B. LE SENTIMENT EXPRIMÉ À DE NOMBREUSES REPRISES D'UNE RÉFORME PRÉCIPITÉE, MAL EXPLIQUÉE VOIRE BRUTALE

À plusieurs reprises, au cours des auditions, a été exprimé le sentiment que la chancellerie, craignant un enlisement de la réforme, avait choisi de la précipiter et que la promesse de concertation avait trop souvent été contredite dans les faits.

1. Le choix contesté d'une réforme par décrets

En limitant la réforme à la modification des implantations judiciaires seulement, le gouvernement s'est affranchi de la nécessité d'en saisir le parlement , puisque décider des localisations géographiques relève du seul pouvoir réglementaire.

Selon les membres du conseil de la prud'homie, auditionnés par vos co-rapporteurs le 6 juin 2012, la volonté d'éviter l'intervention du législateur a motivé le maintien de conseils de prud'hommes qui auraient pu être supprimés.

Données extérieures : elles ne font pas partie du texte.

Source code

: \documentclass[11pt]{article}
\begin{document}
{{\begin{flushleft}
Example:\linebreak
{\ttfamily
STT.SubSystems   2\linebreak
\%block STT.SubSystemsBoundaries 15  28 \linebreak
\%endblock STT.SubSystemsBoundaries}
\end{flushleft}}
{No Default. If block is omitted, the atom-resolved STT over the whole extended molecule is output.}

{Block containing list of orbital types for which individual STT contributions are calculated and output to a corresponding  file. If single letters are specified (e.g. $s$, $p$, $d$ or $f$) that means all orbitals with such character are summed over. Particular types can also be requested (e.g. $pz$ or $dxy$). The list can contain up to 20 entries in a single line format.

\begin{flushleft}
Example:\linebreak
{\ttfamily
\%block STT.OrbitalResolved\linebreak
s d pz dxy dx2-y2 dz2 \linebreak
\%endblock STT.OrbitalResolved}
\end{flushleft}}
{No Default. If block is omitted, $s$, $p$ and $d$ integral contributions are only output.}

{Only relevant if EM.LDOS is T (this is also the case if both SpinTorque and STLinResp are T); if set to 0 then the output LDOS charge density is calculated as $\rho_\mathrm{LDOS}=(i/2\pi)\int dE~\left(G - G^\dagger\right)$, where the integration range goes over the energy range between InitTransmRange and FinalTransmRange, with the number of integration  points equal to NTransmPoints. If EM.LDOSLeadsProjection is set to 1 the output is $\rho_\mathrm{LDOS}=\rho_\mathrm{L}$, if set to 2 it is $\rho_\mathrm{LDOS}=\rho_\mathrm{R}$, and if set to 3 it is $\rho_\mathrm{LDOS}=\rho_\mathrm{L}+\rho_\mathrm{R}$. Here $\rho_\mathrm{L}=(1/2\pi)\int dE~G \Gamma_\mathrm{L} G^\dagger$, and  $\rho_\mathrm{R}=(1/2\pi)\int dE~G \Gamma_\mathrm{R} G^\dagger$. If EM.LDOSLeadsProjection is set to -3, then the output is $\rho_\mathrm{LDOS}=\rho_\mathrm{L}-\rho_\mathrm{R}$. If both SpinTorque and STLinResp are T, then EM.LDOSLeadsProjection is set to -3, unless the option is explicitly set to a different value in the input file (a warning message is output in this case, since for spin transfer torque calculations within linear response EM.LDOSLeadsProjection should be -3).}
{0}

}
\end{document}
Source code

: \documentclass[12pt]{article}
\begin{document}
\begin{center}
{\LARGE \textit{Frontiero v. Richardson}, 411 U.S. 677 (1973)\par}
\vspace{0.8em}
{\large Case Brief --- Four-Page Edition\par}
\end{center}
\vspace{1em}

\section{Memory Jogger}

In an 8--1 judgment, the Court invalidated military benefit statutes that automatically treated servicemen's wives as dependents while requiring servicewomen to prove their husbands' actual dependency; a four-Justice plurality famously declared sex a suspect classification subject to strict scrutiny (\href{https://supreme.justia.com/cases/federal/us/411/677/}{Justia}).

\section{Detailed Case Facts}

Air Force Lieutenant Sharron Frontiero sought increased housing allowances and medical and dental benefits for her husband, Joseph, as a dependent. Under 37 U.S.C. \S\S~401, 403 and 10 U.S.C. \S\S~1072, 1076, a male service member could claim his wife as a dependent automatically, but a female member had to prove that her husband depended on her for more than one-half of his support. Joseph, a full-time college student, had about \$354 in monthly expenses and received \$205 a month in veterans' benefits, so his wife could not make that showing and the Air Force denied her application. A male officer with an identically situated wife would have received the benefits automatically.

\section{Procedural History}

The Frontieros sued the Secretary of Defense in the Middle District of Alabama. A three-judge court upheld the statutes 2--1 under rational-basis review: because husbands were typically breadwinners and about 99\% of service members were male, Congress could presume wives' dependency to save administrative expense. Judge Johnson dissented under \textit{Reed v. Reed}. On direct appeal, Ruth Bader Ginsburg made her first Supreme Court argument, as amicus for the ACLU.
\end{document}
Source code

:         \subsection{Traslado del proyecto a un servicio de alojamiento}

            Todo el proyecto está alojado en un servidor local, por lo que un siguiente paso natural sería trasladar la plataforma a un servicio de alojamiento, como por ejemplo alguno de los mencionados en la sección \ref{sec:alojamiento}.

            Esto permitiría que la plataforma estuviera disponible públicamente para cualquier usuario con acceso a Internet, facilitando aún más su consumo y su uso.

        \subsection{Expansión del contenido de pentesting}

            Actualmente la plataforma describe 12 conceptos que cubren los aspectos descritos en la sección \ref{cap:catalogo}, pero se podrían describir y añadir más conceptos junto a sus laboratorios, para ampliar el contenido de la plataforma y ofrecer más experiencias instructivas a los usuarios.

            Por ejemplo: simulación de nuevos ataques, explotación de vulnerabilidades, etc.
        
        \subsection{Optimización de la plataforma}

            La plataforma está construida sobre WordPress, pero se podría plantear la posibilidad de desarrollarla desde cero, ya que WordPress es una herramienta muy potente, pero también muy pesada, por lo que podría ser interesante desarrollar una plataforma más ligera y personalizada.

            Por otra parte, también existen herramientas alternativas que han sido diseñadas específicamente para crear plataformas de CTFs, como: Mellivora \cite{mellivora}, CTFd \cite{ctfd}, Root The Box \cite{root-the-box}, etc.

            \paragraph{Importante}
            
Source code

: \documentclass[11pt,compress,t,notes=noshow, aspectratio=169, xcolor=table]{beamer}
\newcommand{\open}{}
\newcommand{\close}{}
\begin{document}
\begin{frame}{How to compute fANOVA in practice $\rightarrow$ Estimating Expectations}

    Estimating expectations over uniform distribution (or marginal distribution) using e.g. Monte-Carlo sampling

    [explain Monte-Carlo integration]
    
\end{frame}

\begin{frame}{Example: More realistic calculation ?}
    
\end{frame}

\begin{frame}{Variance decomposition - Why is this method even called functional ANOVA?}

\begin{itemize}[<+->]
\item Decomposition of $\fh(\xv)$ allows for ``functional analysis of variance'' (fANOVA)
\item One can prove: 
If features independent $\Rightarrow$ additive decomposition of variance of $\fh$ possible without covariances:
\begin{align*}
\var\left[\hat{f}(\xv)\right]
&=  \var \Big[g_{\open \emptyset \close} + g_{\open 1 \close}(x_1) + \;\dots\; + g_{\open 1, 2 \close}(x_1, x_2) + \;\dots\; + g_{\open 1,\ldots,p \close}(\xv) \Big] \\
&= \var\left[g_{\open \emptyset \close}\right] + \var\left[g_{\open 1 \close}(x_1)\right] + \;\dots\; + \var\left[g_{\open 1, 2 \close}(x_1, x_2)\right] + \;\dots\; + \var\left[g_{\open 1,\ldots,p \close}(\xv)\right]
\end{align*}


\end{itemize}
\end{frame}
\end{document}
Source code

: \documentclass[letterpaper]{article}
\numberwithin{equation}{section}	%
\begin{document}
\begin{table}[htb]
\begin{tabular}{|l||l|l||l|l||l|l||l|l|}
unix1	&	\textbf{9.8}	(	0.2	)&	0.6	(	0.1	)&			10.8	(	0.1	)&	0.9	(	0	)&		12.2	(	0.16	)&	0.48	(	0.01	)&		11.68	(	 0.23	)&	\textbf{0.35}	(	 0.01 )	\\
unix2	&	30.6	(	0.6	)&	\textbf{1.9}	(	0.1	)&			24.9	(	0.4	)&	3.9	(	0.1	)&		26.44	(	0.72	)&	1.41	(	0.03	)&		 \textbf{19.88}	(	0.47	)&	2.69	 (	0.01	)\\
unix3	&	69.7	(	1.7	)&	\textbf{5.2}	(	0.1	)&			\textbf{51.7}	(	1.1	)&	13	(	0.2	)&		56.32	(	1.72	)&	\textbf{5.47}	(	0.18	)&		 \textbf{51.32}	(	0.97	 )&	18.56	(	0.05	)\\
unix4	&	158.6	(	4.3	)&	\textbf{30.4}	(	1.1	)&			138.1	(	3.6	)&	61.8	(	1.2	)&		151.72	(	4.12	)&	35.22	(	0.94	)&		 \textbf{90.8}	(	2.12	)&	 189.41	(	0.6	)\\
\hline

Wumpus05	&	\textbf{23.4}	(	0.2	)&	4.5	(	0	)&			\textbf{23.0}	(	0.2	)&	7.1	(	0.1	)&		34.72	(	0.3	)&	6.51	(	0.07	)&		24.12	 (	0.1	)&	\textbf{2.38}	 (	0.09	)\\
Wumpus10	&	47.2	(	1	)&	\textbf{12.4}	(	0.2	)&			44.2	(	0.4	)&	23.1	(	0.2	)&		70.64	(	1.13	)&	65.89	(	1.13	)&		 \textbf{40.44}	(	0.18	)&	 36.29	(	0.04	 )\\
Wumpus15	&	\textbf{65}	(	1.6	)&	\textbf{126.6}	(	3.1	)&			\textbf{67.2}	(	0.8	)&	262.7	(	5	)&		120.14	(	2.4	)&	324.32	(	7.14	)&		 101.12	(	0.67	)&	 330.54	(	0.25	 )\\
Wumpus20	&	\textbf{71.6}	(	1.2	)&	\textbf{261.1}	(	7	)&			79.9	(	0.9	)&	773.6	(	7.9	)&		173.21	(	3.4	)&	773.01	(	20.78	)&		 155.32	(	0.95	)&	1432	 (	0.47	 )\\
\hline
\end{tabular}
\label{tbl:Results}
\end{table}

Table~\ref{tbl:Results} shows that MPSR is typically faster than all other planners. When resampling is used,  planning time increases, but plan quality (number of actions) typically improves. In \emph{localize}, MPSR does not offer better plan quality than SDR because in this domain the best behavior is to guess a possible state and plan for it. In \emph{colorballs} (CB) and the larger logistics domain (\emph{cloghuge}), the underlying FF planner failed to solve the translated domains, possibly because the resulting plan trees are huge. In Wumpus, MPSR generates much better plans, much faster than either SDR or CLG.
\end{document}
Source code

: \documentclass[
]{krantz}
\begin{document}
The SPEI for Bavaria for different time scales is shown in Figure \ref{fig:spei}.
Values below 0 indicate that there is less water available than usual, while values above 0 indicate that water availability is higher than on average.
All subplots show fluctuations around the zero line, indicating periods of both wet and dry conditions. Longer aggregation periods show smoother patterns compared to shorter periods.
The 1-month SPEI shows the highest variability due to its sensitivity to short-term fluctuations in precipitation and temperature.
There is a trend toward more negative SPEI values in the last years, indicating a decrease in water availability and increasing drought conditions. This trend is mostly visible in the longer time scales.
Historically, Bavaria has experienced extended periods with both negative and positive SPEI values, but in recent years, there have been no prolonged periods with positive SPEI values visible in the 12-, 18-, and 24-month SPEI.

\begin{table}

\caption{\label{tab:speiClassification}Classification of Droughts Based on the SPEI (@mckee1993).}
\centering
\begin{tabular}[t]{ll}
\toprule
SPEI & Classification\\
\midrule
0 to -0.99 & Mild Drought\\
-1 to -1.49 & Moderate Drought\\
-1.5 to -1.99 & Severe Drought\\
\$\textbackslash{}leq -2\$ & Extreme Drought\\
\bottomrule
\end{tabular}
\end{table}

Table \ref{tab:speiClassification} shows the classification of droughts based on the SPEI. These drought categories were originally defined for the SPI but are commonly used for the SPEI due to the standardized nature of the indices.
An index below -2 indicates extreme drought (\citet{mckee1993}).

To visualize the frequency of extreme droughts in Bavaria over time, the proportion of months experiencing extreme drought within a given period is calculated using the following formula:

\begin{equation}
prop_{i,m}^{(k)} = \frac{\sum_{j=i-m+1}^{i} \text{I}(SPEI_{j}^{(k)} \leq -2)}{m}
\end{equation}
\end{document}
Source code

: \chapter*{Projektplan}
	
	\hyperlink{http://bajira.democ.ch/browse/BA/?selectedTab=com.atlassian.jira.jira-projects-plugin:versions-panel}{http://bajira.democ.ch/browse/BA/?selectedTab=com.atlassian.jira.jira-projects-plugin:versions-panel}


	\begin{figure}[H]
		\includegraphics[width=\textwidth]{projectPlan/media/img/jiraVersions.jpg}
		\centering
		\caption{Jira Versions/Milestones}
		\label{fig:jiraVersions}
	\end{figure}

En effet, l'article L. 1422-1 du code du travail prévoit qu'« il est créé au moins un conseil de prud'hommes dans le ressort de chaque tribunal de grande instance. » Dès lors, il n'était pas possible, à moins de modifier la loi, de supprimer un conseil dont le maintien ne se justifiait plus, s'il était le seul du ressort du TGI.

Les nombreux recours dirigés contre le décret n° 2008-1110 du 30 octobre 2008 modifiant le siège et le ressort des tribunaux d'instance et de grande instance, ont d'ailleurs contesté cette absence d'intervention du législateur.

Toutefois, dans sa décision du 19 février 2010 19 ( * ) , le Conseil d'État a écarté ce grief, considérant que « si l'article 34 de la Constitution réserve au législateur le soin de fixer ½ les règles concernant la création de nouveaux ordres de juridiction ½, la détermination du nombre, du siège et du ressort de chacune des juridictions créées dans le cadre défini par la loi ressortit aÌ la compétence règlementaire ».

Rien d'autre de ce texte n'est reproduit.